Exercise prompt:
For the listing below, how many lines contain the word "World"? Answer with only that figure.

----

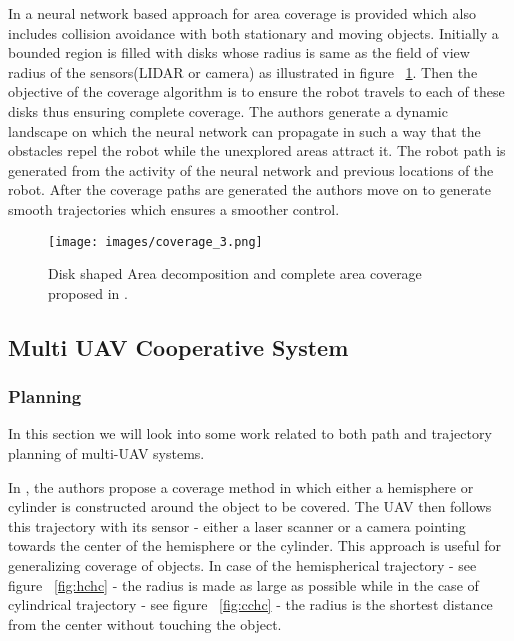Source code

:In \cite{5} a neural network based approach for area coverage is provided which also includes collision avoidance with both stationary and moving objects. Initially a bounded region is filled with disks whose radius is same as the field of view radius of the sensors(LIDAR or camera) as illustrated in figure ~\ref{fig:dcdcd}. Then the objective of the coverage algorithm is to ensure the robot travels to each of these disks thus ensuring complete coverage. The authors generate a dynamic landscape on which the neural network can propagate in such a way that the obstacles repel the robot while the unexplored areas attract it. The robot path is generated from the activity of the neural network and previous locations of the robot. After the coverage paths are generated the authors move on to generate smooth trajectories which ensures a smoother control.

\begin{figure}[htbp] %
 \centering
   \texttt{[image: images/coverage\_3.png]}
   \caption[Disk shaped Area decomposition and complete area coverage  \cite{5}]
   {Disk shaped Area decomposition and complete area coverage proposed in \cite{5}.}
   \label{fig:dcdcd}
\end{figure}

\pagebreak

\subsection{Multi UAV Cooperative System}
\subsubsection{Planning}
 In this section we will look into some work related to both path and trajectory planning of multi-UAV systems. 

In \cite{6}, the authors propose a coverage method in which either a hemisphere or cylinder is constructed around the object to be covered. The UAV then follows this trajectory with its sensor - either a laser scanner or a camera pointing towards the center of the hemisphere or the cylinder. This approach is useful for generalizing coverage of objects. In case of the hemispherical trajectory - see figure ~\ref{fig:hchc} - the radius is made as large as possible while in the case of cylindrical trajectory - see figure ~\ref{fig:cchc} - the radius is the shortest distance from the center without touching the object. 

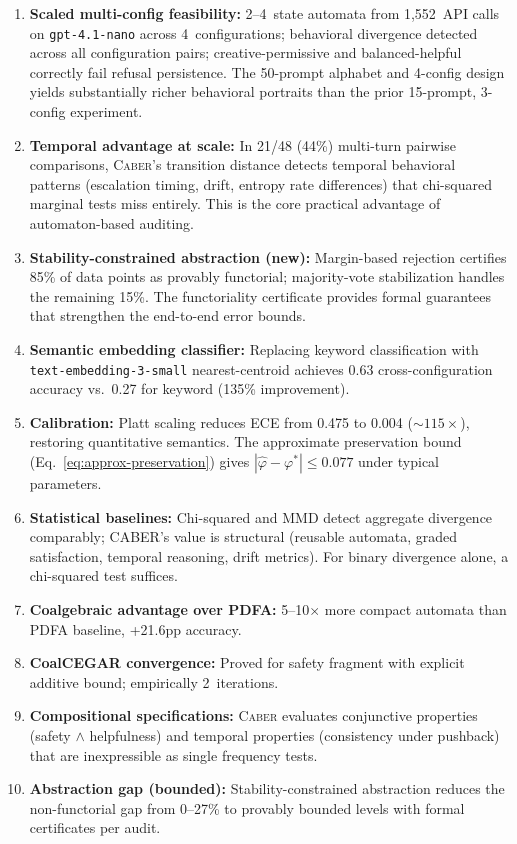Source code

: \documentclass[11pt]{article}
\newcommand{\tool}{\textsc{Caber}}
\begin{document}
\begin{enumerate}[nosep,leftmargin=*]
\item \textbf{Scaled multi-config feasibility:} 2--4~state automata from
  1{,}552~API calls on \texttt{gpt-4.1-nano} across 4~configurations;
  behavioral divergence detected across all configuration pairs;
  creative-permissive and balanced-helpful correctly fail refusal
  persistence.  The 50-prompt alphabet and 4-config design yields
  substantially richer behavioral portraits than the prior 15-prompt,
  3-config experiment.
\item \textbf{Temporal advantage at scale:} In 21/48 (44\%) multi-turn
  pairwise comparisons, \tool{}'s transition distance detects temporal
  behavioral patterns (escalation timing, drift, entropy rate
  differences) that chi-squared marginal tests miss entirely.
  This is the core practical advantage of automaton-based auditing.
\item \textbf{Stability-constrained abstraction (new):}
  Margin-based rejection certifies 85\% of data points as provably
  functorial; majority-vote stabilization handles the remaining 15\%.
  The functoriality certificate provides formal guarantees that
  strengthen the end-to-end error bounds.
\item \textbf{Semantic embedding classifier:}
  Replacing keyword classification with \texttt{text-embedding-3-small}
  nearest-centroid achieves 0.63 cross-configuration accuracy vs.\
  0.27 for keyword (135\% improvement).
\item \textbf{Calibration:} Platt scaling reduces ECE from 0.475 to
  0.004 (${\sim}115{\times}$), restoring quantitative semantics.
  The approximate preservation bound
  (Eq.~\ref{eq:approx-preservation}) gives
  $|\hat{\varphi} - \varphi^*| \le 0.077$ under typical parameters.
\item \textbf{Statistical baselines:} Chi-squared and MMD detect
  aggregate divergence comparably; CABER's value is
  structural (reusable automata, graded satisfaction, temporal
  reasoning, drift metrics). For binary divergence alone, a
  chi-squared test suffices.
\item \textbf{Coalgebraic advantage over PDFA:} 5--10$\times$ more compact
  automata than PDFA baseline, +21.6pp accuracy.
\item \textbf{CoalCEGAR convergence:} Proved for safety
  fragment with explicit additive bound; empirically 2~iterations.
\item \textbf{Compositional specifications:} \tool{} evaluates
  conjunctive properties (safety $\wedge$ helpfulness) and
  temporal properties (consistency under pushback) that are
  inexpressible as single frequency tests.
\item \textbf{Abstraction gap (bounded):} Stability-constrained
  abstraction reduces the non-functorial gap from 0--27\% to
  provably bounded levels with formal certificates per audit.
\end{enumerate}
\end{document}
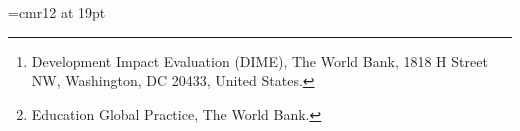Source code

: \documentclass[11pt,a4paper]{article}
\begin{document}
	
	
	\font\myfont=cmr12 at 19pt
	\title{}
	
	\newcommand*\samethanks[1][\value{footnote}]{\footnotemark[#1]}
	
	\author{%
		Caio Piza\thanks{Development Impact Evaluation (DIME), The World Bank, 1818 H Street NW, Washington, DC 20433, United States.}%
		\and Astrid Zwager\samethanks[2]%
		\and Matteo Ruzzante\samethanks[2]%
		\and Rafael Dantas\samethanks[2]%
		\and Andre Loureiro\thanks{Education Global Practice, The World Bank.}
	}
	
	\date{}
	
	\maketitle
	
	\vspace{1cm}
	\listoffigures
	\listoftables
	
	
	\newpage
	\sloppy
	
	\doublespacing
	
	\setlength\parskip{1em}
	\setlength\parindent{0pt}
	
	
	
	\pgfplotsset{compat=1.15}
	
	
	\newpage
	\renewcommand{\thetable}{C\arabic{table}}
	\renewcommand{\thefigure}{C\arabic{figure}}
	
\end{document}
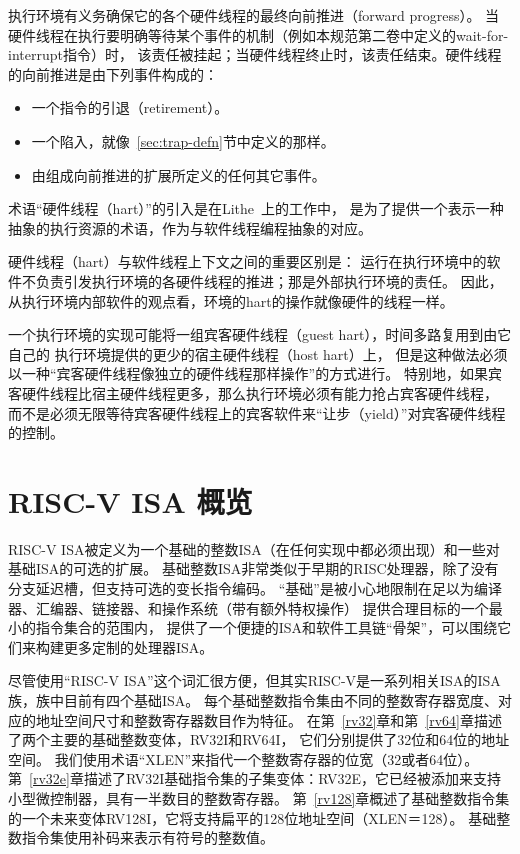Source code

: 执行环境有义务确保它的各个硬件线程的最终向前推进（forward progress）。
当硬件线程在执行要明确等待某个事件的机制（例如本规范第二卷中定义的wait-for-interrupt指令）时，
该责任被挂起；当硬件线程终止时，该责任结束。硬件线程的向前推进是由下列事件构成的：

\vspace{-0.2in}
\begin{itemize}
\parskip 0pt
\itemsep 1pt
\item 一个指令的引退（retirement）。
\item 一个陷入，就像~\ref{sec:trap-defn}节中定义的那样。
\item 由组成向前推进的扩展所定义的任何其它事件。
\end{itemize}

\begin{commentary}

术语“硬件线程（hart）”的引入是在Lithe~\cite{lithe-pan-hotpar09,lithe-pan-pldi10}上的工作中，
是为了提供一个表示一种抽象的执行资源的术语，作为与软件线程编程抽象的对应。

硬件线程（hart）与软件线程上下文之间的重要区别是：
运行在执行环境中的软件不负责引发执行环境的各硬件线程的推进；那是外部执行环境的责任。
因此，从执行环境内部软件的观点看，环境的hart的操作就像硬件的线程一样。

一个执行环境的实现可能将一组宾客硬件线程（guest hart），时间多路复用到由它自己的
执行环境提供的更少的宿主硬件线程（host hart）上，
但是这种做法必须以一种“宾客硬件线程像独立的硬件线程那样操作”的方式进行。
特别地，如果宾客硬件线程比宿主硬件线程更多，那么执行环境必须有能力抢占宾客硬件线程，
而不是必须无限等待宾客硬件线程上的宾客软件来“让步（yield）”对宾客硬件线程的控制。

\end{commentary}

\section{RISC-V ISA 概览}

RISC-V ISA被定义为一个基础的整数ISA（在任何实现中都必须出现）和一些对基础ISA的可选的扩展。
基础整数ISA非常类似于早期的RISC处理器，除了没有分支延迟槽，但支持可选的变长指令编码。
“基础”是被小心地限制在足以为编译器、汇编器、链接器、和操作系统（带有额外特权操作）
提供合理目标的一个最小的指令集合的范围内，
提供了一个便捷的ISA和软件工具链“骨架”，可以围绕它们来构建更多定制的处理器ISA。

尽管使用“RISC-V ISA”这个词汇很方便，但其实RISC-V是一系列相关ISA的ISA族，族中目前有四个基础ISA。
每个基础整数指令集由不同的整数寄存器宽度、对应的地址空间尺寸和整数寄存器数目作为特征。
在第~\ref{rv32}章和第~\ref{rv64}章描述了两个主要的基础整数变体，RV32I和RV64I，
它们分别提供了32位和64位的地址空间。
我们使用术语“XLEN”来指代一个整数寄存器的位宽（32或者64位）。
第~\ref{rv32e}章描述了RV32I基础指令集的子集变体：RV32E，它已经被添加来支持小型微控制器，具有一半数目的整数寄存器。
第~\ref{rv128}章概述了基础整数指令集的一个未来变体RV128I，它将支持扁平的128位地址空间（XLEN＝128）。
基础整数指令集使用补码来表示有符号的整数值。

----

Exercise result:
2